The Festival, which runs 10 am – 5 pm, showcases traditional crafts and local farms. Artisans will be demonstrating how they make their handmade items, and also offer them for sale. Artisans include Allan Smith from Rustic Creations making pine furniture and wooden crafts, Catharina Kessler from Promisedland Farm knitting hats and mittens, Lou Gilson from Gilson’s Native American Crafts making jewelry, and Bernd Krause making dulcimers. The farmers’ market features Byebrook Farm Gouda cheese, Shaver-Hill Farm maple products, and Country Housewife jams, jellies and zucchini cakes. There also will be wood-fired cook stove demonstrations in the John Hanford Farmstead and plein aire painters capturing scenes of the Mill.
Kids’ activities include traditional games and making corn-husk dolls. Horse-drawn wagon rides will be offered throughout the day. The Blue Ribbon Cloggers will perform at 12 pm and 2 pm, and live music will be featured as well. At 1 pm, the SUNY Cobleskill Woodsmen’s Team will demonstrate lumberjack skills. Visitors can shell and grind corn using the Museum’s historic hand-operated equipment and then feed the ground corn to chickens, on loan for the day from La Basse Cour Farm.
About Hanford Mills Museum
Hanford Mills Museum is open 10 am – 5 pm, Wednesdays through Sundays, and on holiday Mondays through October 14. Hanford Mills Museum is located at 51 County Hwy. 12, at the intersection of Delaware County Routes 10 and 12, in East Meredith, NY, 10 miles from Oneonta and 15 miles from Delhi. Children 12 and under are admitted free, as are Museum members. The admission fee for adults and teens (13-64) is $8.50; and for senior citizens, $6.50. AAA and military discounts are available.

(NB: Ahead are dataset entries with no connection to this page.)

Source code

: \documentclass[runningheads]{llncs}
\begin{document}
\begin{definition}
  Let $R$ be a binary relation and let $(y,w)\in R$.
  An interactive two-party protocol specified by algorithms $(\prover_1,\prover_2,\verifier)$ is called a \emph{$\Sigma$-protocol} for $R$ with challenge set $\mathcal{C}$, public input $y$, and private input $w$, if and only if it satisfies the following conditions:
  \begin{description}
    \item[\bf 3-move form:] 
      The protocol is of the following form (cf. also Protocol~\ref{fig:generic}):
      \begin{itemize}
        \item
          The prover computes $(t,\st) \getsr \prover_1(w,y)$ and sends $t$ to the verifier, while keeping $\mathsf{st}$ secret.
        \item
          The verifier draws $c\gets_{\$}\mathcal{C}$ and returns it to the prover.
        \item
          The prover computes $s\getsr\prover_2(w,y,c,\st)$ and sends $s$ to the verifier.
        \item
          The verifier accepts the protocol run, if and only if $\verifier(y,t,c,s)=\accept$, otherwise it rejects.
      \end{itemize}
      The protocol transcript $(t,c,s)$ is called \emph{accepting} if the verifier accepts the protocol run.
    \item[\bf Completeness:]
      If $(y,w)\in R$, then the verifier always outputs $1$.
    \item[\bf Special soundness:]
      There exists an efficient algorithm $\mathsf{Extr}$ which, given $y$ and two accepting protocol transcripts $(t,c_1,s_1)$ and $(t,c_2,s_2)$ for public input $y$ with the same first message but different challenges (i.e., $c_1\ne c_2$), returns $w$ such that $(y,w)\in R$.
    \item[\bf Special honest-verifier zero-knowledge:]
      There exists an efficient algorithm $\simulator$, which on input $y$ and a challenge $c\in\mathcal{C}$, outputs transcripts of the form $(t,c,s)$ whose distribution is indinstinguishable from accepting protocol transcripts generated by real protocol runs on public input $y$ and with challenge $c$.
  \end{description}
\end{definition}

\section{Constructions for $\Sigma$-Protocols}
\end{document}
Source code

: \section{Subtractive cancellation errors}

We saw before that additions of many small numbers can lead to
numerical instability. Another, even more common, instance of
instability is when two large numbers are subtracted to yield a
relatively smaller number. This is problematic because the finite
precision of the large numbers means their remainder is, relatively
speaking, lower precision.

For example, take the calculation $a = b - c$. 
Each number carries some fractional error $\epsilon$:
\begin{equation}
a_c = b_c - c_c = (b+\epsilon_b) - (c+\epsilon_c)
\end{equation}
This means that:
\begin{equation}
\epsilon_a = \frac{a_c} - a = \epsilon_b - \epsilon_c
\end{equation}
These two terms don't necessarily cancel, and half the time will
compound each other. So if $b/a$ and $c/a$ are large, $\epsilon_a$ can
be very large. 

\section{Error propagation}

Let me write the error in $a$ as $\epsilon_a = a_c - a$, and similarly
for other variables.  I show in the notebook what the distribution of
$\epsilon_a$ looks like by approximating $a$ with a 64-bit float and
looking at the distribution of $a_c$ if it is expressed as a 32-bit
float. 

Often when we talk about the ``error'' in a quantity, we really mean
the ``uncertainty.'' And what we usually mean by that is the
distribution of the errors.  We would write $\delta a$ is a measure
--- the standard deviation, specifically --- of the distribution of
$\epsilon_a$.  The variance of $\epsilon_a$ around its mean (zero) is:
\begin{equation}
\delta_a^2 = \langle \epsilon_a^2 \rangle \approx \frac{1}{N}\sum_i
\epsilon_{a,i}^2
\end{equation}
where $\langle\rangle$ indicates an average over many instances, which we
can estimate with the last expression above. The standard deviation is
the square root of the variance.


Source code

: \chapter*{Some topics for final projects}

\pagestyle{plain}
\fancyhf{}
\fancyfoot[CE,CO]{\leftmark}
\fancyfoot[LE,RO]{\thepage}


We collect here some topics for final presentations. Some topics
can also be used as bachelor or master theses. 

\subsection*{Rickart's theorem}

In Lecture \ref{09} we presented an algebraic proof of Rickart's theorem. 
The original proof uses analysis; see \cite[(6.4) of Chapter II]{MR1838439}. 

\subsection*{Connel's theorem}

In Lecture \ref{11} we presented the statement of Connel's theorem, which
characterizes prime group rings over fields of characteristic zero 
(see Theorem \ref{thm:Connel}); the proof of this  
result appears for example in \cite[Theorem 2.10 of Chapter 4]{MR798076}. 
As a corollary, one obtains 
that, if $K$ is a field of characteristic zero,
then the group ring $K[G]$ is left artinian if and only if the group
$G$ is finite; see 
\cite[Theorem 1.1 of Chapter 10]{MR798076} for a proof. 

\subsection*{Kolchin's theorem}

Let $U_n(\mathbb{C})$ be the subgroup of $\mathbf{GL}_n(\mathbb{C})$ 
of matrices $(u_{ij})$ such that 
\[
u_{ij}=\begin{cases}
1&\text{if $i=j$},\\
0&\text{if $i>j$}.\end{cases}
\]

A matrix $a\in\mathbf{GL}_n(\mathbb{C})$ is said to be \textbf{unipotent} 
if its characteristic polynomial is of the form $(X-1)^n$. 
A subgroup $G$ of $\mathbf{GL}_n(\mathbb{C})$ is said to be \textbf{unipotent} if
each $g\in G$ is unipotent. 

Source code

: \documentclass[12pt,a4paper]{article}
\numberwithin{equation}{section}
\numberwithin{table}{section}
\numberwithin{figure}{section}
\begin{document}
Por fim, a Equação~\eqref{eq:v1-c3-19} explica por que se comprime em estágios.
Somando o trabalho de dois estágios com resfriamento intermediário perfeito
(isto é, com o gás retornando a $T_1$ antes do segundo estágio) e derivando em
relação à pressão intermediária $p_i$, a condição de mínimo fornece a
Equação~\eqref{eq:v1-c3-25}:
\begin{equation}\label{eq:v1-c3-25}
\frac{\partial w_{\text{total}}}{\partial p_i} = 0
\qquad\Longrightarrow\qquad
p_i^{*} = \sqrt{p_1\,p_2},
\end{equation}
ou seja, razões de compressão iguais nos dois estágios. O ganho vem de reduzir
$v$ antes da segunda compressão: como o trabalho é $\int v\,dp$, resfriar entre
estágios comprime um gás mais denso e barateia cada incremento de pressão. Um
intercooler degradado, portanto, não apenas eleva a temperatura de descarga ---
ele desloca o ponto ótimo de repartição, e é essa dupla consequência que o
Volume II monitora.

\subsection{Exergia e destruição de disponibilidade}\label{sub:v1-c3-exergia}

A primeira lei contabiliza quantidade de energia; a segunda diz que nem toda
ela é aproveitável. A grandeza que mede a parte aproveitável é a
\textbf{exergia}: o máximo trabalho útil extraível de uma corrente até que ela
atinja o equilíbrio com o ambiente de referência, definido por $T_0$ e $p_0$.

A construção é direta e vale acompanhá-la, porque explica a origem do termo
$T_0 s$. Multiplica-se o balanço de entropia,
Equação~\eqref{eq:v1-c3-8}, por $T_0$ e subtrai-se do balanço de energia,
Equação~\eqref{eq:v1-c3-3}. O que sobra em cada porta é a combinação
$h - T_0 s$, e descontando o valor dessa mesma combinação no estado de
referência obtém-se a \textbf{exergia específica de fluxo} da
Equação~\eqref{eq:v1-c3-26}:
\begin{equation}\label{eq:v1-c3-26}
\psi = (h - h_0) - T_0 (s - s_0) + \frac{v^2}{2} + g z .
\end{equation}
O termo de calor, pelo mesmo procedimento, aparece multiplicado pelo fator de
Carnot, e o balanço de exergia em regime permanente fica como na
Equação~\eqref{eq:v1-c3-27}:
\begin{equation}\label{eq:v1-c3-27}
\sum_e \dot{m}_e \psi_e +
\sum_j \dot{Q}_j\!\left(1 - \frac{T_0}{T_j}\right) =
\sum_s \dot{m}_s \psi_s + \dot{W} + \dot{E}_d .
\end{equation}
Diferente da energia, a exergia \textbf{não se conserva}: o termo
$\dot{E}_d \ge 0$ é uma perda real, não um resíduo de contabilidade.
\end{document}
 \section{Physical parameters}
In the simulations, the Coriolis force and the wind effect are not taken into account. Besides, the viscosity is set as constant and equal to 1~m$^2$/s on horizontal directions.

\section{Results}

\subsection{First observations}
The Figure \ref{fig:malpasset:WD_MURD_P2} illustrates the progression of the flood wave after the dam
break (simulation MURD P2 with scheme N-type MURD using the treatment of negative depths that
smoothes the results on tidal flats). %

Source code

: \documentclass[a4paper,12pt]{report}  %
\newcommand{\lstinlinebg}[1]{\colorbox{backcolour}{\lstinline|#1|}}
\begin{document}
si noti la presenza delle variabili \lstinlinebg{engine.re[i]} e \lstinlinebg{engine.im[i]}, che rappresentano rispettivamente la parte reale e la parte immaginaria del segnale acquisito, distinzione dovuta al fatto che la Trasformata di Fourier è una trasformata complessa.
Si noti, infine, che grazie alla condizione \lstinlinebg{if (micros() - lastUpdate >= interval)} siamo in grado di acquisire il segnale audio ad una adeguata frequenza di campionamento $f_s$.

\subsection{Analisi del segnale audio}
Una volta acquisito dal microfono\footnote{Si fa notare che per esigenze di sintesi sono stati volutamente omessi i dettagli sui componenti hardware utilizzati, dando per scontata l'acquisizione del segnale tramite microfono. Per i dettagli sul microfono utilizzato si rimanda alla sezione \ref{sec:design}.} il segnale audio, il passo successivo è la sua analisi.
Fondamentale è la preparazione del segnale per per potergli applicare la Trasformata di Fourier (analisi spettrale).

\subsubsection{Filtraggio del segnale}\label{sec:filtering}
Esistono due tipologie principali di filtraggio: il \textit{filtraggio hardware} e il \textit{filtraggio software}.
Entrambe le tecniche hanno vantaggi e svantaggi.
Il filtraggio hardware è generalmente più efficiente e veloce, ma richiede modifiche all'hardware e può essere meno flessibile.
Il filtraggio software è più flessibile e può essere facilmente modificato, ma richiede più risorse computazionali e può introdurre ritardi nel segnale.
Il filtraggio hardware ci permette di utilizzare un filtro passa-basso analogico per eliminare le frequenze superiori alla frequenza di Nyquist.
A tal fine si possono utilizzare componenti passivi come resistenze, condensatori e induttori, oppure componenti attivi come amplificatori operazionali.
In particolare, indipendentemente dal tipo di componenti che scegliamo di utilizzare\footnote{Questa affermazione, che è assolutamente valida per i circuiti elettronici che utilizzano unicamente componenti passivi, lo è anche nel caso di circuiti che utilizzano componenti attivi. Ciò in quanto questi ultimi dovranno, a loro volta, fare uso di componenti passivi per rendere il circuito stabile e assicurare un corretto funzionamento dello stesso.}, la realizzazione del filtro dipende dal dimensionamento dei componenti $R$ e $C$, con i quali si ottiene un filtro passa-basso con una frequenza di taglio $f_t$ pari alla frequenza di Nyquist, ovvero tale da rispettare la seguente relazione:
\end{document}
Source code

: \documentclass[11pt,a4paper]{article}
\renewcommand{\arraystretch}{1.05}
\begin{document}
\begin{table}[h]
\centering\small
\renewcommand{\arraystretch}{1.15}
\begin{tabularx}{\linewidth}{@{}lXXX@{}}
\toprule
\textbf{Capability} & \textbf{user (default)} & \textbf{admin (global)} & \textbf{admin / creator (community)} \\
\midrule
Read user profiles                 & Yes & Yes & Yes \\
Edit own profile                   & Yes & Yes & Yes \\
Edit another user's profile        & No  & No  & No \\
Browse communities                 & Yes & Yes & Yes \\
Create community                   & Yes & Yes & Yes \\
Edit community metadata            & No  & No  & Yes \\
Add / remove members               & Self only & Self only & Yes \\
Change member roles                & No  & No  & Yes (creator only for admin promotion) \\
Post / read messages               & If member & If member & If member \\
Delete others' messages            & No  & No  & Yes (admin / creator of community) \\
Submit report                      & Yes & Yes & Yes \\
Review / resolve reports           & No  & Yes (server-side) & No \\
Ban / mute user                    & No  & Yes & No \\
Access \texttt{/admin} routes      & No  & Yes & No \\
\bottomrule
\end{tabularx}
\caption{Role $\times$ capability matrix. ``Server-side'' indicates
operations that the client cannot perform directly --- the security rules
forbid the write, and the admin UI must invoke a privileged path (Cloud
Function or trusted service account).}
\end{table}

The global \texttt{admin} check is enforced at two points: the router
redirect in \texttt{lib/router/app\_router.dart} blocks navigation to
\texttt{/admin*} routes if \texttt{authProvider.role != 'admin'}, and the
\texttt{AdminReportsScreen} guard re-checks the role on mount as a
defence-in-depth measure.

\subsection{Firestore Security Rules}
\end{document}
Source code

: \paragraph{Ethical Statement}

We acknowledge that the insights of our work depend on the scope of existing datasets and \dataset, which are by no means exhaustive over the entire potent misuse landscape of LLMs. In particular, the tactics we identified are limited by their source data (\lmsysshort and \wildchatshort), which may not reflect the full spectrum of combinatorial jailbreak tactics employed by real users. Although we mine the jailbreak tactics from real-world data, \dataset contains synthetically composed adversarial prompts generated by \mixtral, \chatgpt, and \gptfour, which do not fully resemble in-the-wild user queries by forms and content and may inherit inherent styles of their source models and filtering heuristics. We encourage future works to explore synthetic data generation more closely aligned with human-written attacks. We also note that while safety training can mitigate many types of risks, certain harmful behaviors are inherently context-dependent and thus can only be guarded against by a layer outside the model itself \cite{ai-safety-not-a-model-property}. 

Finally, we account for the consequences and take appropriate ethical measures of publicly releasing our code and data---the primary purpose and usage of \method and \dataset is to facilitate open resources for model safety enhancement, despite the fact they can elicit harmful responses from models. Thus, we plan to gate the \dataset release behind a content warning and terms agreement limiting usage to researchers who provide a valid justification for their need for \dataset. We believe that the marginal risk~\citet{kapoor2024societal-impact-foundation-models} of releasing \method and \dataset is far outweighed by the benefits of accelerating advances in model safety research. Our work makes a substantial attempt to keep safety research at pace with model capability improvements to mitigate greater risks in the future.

As one of only a handful of operating water-powered mills, Hanford Mills Museum has earned a place on both the National and New York State Registers of Historic Places. The mission of Hanford Mills Museum is to inspire audiences of all ages to explore connections between energy, technology, natural resources and entrepreneurship in rural communities with a focus on sustainable choices.